Exercise directions:
Return, exactly and in full, the lines of the records below starting at the one with "I use VScode" and ending at the one with "merely as a", and no other lines.

Data for analysis:
BEGIN

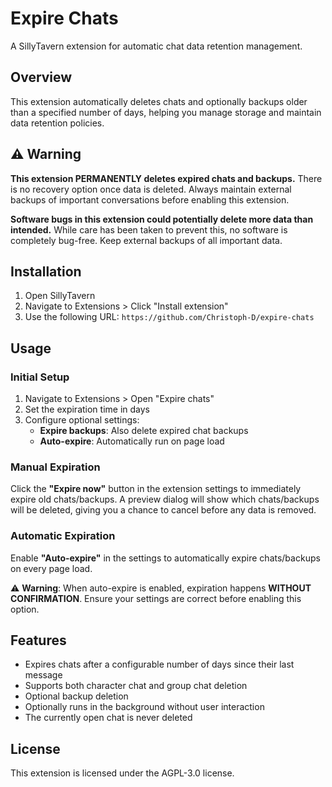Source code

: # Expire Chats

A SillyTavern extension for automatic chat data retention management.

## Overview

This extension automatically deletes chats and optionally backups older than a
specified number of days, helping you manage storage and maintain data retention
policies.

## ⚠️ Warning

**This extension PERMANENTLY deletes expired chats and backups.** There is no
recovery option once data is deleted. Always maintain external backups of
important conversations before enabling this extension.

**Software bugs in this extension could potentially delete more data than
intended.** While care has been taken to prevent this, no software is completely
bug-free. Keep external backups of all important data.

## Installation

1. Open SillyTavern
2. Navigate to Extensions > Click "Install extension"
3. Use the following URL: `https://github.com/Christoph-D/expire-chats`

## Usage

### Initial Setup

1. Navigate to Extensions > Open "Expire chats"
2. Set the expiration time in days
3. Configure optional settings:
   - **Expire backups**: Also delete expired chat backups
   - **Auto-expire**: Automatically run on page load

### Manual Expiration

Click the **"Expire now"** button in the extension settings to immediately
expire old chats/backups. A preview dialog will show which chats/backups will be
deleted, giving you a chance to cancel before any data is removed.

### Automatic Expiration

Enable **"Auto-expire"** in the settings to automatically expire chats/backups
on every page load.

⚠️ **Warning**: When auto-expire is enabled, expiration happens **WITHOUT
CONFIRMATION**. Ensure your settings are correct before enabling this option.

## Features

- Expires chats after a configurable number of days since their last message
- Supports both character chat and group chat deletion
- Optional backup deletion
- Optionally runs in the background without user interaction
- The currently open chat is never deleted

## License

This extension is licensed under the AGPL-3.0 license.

END
BEGIN

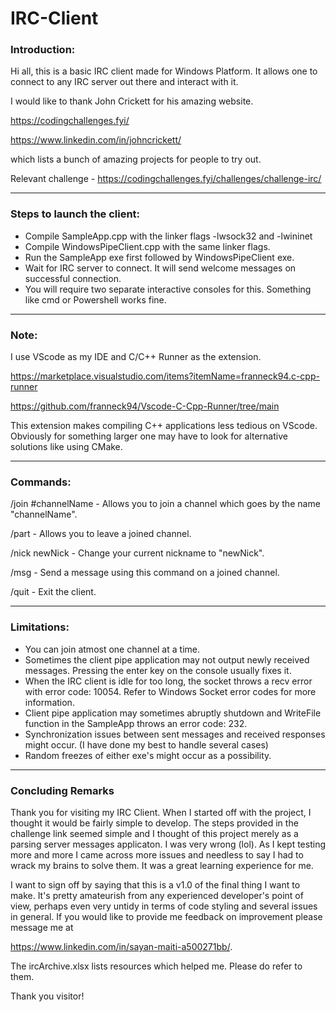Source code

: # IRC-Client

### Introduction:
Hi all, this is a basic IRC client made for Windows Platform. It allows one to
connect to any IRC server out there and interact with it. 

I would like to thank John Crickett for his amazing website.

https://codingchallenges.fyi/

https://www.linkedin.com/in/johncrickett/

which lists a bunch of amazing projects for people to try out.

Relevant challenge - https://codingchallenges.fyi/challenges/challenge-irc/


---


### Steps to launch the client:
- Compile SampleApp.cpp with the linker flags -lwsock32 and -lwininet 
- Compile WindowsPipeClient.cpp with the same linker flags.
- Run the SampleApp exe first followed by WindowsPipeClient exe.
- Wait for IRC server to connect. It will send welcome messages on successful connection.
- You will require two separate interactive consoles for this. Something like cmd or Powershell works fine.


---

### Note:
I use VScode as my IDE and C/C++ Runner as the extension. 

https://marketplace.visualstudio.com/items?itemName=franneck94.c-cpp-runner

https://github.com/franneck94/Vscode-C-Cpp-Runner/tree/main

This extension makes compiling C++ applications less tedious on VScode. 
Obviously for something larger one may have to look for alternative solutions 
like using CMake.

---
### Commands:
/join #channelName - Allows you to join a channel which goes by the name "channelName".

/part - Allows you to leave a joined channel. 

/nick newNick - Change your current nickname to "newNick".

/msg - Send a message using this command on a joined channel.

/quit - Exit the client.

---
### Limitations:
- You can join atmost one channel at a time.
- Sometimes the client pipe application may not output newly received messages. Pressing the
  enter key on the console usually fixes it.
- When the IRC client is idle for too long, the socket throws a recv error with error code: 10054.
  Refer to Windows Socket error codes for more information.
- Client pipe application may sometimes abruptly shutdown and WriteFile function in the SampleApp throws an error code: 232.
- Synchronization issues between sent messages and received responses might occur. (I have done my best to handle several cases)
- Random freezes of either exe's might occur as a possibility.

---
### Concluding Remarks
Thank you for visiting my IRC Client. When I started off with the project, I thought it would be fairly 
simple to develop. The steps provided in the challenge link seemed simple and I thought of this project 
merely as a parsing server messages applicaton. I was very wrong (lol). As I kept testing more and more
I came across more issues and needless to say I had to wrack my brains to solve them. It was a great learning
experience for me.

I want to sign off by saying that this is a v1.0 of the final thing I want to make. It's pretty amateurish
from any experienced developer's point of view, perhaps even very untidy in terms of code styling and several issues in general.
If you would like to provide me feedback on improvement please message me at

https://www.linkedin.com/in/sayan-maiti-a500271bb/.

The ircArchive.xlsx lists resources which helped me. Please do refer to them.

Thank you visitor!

END

Answer for the task:
I use VScode as my IDE and C/C++ Runner as the extension. 

https://marketplace.visualstudio.com/items?itemName=franneck94.c-cpp-runner

https://github.com/franneck94/Vscode-C-Cpp-Runner/tree/main

This extension makes compiling C++ applications less tedious on VScode. 
Obviously for something larger one may have to look for alternative solutions 
like using CMake.

---
### Commands:
/join #channelName - Allows you to join a channel which goes by the name "channelName".

/part - Allows you to leave a joined channel. 

/nick newNick - Change your current nickname to "newNick".

/msg - Send a message using this command on a joined channel.

/quit - Exit the client.

---
### Limitations:
- You can join atmost one channel at a time.
- Sometimes the client pipe application may not output newly received messages. Pressing the
  enter key on the console usually fixes it.
- When the IRC client is idle for too long, the socket throws a recv error with error code: 10054.
  Refer to Windows Socket error codes for more information.
- Client pipe application may sometimes abruptly shutdown and WriteFile function in the SampleApp throws an error code: 232.
- Synchronization issues between sent messages and received responses might occur. (I have done my best to handle several cases)
- Random freezes of either exe's might occur as a possibility.

---
### Concluding Remarks
Thank you for visiting my IRC Client. When I started off with the project, I thought it would be fairly 
simple to develop. The steps provided in the challenge link seemed simple and I thought of this project 
merely as a parsing server messages applicaton. I was very wrong (lol). As I kept testing more and more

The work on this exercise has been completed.